**YOUR ASSIGNMENT:**
With the pictures left out, every record must be reproduced exactly.

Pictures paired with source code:
☆ ☆ ☆

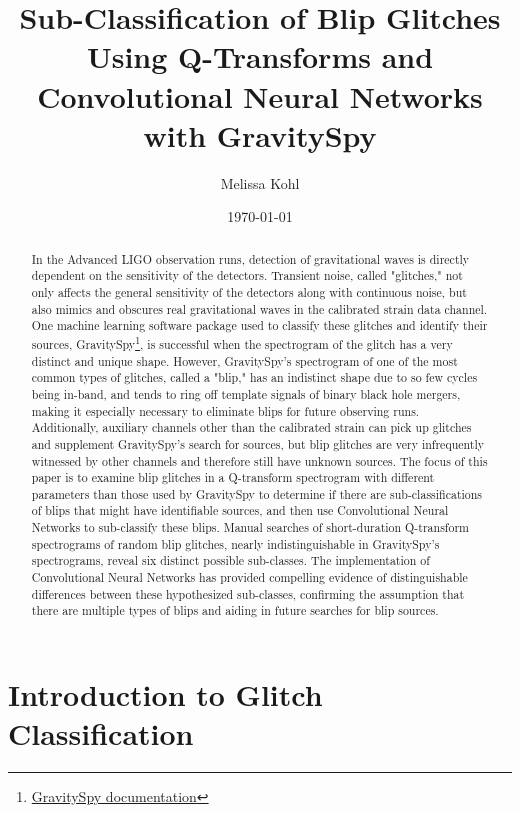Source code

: \documentclass[a4paper]{article}
\title{Sub-Classification of Blip Glitches Using Q-Transforms and Convolutional Neural Networks with GravitySpy}
\author{Melissa Kohl}
\date{\today}
\begin{document}
\maketitle
\graphicspath{ {images/} }

\begin{abstract}

In the Advanced LIGO observation runs, detection of gravitational waves is directly dependent on the sensitivity of the detectors. Transient noise, called "glitches," not only affects the general sensitivity of the detectors along with continuous noise, but also mimics and obscures real gravitational waves in the calibrated strain data channel. One machine learning software package used to classify these glitches and identify their sources, GravitySpy\footnote{\href{https://gravity-spy.github.io}{GravitySpy documentation}}, is successful when the spectrogram of the glitch has a very distinct and unique shape. However, GravitySpy's spectrogram of one of the most common types of glitches, called a "blip," has an indistinct shape due to so few cycles being in-band, and tends to ring off template signals of binary black hole mergers, making it especially necessary to eliminate blips for future observing runs. Additionally, auxiliary channels other than the calibrated strain can pick up glitches and supplement GravitySpy's search for sources, but blip glitches are very infrequently witnessed by other channels and therefore still have unknown sources. The focus of this paper is to examine blip glitches in a Q-transform spectrogram with different parameters than those used by GravitySpy to determine if there are sub-classifications of blips that might have identifiable sources, and then use Convolutional Neural Networks to sub-classify these blips. Manual searches of short-duration Q-transform spectrograms of random blip glitches, nearly indistinguishable in GravitySpy's spectrograms, reveal six distinct possible sub-classes. The implementation of Convolutional Neural Networks has provided compelling evidence of distinguishable differences between these hypothesized sub-classes, confirming the assumption that there are multiple types of blips and aiding in future searches for blip sources.

\end{abstract} 

\section{Introduction to Glitch Classification} \label{introduction}
\end{document}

☆ ☆ ☆

**ANSWER SECTION:**
Source code

: \documentclass[a4paper]{article}
\title{Sub-Classification of Blip Glitches Using Q-Transforms and Convolutional Neural Networks with GravitySpy}
\author{Melissa Kohl}
\date{\today}
\begin{document}
\maketitle
\graphicspath{ {images/} }

\begin{abstract}

In the Advanced LIGO observation runs, detection of gravitational waves is directly dependent on the sensitivity of the detectors. Transient noise, called "glitches," not only affects the general sensitivity of the detectors along with continuous noise, but also mimics and obscures real gravitational waves in the calibrated strain data channel. One machine learning software package used to classify these glitches and identify their sources, GravitySpy\footnote{\href{https://gravity-spy.github.io}{GravitySpy documentation}}, is successful when the spectrogram of the glitch has a very distinct and unique shape. However, GravitySpy's spectrogram of one of the most common types of glitches, called a "blip," has an indistinct shape due to so few cycles being in-band, and tends to ring off template signals of binary black hole mergers, making it especially necessary to eliminate blips for future observing runs. Additionally, auxiliary channels other than the calibrated strain can pick up glitches and supplement GravitySpy's search for sources, but blip glitches are very infrequently witnessed by other channels and therefore still have unknown sources. The focus of this paper is to examine blip glitches in a Q-transform spectrogram with different parameters than those used by GravitySpy to determine if there are sub-classifications of blips that might have identifiable sources, and then use Convolutional Neural Networks to sub-classify these blips. Manual searches of short-duration Q-transform spectrograms of random blip glitches, nearly indistinguishable in GravitySpy's spectrograms, reveal six distinct possible sub-classes. The implementation of Convolutional Neural Networks has provided compelling evidence of distinguishable differences between these hypothesized sub-classes, confirming the assumption that there are multiple types of blips and aiding in future searches for blip sources.

\end{abstract} 

\section{Introduction to Glitch Classification} \label{introduction}
\end{document}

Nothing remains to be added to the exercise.